MOSCOW — Edward Snowden burst back into the limelight Thursday after four whistleblower advocates from the United States met with him to give him an award and his father arrived here for the first time since his son received asylum. Through it all, the fugitive remained out of public view.
The four activists, who said they met Snowden on Wednesday, gave him an award for truth-telling on behalf of Sam Adams Associates for Integrity in Intelligence, an organization of former national security officials. They ridiculed U.S. government assertions that Snowden has caused grave damage to national security.
The United States has charged Snowden under the Espionage Act for revealing secrets that he had access to as a contractor for the National Security Agency. “Integrity must trump blind loyalty,” countered Coleen Rowley, a former FBI agent who was at the meeting, thought to be Snowden’s first with visitors.
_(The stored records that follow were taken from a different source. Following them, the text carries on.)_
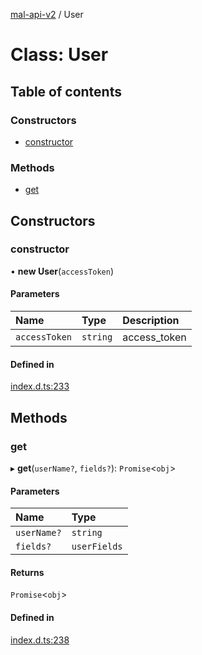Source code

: [mal-api-v2](../README.md) / User

# Class: User

## Table of contents

### Constructors

-   [constructor](User.md#constructor)

### Methods

-   [get](User.md#get)

## Constructors

### constructor

• **new User**(`accessToken`)

#### Parameters

| Name          | Type     | Description  |
| :------------ | :------- | :----------- |
| `accessToken` | `string` | access_token |

#### Defined in

[index.d.ts:233](https://github.com/droidxrx/mal-api-v2/blob/4e99f9d/lib/index.d.ts#L233)

## Methods

### get

▸ **get**(`userName?`, `fields?`): `Promise`<`obj`\>

#### Parameters

| Name        | Type         |
| :---------- | :----------- |
| `userName?` | `string`     |
| `fields?`   | `userFields` |

#### Returns

`Promise`<`obj`\>

#### Defined in

[index.d.ts:238](https://github.com/droidxrx/mal-api-v2/blob/4e99f9d/lib/index.d.ts#L238)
The encounter and the separate arrival of his father suggested that Snowden remained under the tight control of Russian authorities. He has not been seen since he left Sheremetyevo International Airport on Aug. 1.
The four Americans told their story Thursday in a 15-minute program on the RT channel, which is financed by the Kremlin and broadcasts its point of view. Snowden’s father, Lon, met with reporters in the company of Anatoly Kucherena, Snowden’s Kremlin-connected attorney, and sped from the airport to an appearance on the main Russian television channel, also controlled by the Kremlin.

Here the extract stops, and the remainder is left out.